The beauty of cooking classes!
A bus would pick us up and take us to the cooking class. My friend Sara, whom I’ve met three days before in Bangkok, booked the class for us. That’s why I expected to take the class with her.
The bus slowly filled up. Every seat was slowly being occupied. No Sara in sight. There were two possibilities: either Sara overslept, or I’m on the wrong bus.
Turns out, both of them weren’t the case. There were two busses, and Sara and I met up at the venue.
We met some lovely people and the class was fun, but I wouldn’t call it a cooking class. It was more a case of “finish the meal”: everything was prepared, we just had to throw it in the pan. The equivalent of putting in the last screw of a furniture you didn’t build yourself.

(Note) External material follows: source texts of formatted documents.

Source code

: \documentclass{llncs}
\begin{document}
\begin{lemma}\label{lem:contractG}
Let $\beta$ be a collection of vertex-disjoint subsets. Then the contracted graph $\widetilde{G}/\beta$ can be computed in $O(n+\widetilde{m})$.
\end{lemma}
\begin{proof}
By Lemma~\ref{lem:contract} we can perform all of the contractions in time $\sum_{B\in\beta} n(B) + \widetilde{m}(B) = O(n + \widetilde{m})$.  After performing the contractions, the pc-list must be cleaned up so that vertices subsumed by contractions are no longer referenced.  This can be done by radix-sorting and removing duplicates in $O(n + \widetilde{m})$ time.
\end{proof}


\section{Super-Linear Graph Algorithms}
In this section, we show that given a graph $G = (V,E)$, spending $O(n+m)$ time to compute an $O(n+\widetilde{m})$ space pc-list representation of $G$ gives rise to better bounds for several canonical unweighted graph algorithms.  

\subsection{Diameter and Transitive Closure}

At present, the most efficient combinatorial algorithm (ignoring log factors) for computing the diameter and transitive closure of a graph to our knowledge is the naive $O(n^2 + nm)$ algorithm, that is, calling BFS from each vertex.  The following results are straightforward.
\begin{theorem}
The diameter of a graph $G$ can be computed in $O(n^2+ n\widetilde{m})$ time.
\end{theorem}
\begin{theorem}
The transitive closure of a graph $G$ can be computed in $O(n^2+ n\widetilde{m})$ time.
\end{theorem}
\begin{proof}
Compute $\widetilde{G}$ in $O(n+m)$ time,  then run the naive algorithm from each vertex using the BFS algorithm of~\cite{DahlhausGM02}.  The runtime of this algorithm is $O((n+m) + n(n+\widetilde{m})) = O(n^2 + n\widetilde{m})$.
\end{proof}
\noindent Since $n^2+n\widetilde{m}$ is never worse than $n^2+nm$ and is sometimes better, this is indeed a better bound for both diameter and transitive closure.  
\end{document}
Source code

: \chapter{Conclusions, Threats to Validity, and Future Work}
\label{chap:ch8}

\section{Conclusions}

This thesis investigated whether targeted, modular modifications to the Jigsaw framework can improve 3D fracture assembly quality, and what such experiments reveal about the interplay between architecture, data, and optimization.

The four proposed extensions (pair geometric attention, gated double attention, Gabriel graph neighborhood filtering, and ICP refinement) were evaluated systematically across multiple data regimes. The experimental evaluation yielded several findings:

I also defined the Thai fashion world for years to come:

After the pride subsided from the meal I didn’t cook, we went back to the hostel.
A day of adventure had only begun. In the afternoon, we headed out to the “Sticky Waterfalls”. “Sticky” because the ground has enough grip that you can walk up the stone through flowing water.

A better name would’ve been “kind of sticky”, which a lot of people found out the hard way: some spots where the water didn’t have a strong flow were covered with moss. Slippery moss. This led to some people screaming and falling, kissing the ground involuntarily. As long as no0 one gets hurt, there’s just something about people falling that’s funny (no, it didn’t happen to me stop asking).
After this long day, I was ready to fall asleep and rest my surely not bruised face from the fall that didn’t happen. Bruises would become a core part of my Thailand experience – especially the following day: on this day, I would attend a Muay Thai class.